Al Quattordicesimo piano dell’edificio, non il Coronavirus, non la lezione di immunologia, non l’acido lattico alle ginocchia possono distorgliermi dal desiderio di assaggiare tutti i nuovi piatti di Mirko Ceravolo.

Capello pettinato, muscolo tonico e sguardo allegro. Uno chef così non si vede spesso in giro. Sportivo ma con i tendini retti ai fornelli. Curioso e ricettivo. Plasmabile al punto da assorbire e rielaborare come pochi tecniche moderne e contaminazioni ragionate, Mirko ieri come oggi è riuscito a stupirmi.

L’intensità gustativa è pregnante già dal primo antipasto.
Ostrica affumicata. Poi limone candito, peperoncino e cipollotto.
Un boccone di detonazione salmastra, fine e piena. Bacio uno scoglio, di quelli sapidi ma non salati, lisci quasi lucenti.

Gambero rosso e pistacchio hanno tanto in comune. Sono i Sandra e Raimondo della cucina. All’apparenza altisonanti, al gusto uguali, dalle sequenze codificanti omologhe. Grassi, avvolgenti, appena sapidi. Il matrimonio però è stuzzicante: l’uno è più dolce, l’altro più salato; l’uno morbido, cremoso, l’altro croccante e robusto. Ad unirli per sempre la salsa cocktail.

La filosofia di Mirko è condizionata in moto naturale e spontaneo dalla stagione.
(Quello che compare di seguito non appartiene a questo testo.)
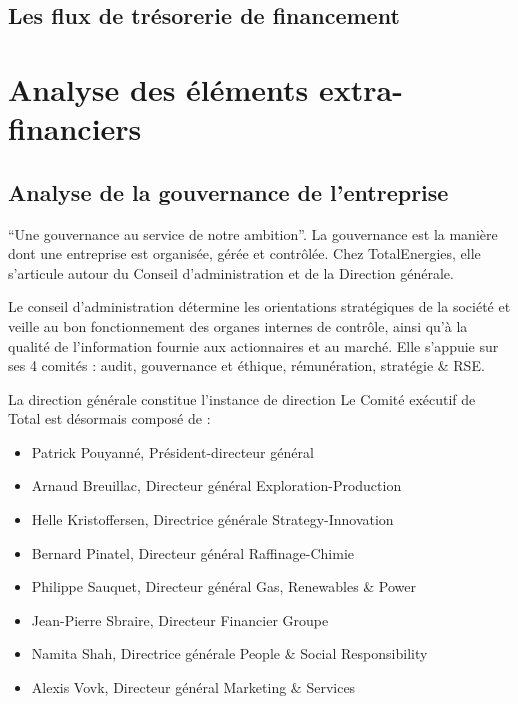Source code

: \documentclass[12pt]{article}
\begin{document}
\subsection{Les flux de trésorerie de financement}

\newpage
\section{Analyse des éléments extra-financiers}
\subsection{Analyse de la gouvernance de l'entreprise}
“Une gouvernance au service de notre ambition”.
La gouvernance est la manière dont une entreprise est organisée, gérée et contrôlée. Chez TotalEnergies, elle s'articule autour du Conseil d'administration et de la Direction générale.

Le conseil d'administration détermine les orientations stratégiques de la société et veille au bon fonctionnement des organes internes de contrôle, ainsi qu'à la qualité de l'information fournie aux actionnaires et au marché. Elle s'appuie sur ses 4 comités : audit, gouvernance et éthique, rémunération, stratégie \& RSE.

La direction générale constitue l'instance de direction 
Le Comité exécutif de Total est désormais composé de :
\begin{itemize}
    \item Patrick Pouyanné, Président-directeur général
    \item Arnaud Breuillac, Directeur général Exploration-Production
    \item Helle Kristoffersen, Directrice générale Strategy-Innovation
    \item Bernard Pinatel, Directeur général Raffinage-Chimie
    \item Philippe Sauquet, Directeur général Gas, Renewables \& Power
    \item Jean-Pierre Sbraire, Directeur Financier Groupe
    \item Namita Shah, Directrice générale People \& Social Responsibility
    \item Alexis Vovk, Directeur général Marketing \& Services
\end{itemize}
\end{document}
Ai tempi del pranzo, il sole, che incombente bussava sui vetri della cucina, chiamava a gran voce la granita. Ed eccola, di cipolla rossa, assieme al melograno ed un carpaccio di ricciola.

Dalle parole ai fatti, con un’altra doppietta esaltante.
Un tramezzino 2.0 dove tonno, uovo e formaggio acquistano nuova linfa, più nobile e ripulita. Cubo di tonno tataki, uovo pochè, panato nel panko e fritto, salsa di caprino. Morso da camionista che sintetizza un incontro violento tra l’opulenza del tuorlo fondente, l’acidità spinta del formaggio e il nerbo fibroso del tonno.

Non lo avrei mai ordinato e invece mi ha cambiato la giornata. Forse il piatto più stupefacente del pranzo, di questo e di quelli degli ultimi mesi: Seppia arrosto, lardo e cavolfiore. Il mollusco è calloso, ricoperto di una crosta da cinema evocatrice di scorpacciate di noccioline salate, eppure a base di mandorle e lardo di maiale. Il cavolfiore crudo e cotto completa il piatto che è un inno al grasso, al buono. al cachemire, alla seta lipidica.

Nuda e cruda. Il fusillone del Pastificio Massi di Senigallia è tanta roba già da se. Va addentato spoglio di orpelli e Mirko questo lo sa. Pistacchio, tonno e bottarga di muggine. Sicilia e Sardegna assieme in un binomio ruffiano ma dall’equilibrio precario, qui centrato in pieno.

Zucca che trova virilità e carattere nel patanegra. Così si risolvono i tortelli di zucca del Fungo. Mari e monti in autunno. Gli scampi scottati più dolci si scontrano con la forza del patanegra, toccato il meno possibile. Semplicità e naturalezza.

Semplicità e naturalezza sono le fondamenta anche per la costruzione del capitolo dessert con una torta di mele, zabaione e vov da KO.
Anche oggi 8 piatti li ho assaggiati. La gastrina sta già lavorando, lo stomaco è ormai pronto ad accogliere nuovi strati di carboidrati, proteine e trigliceridi.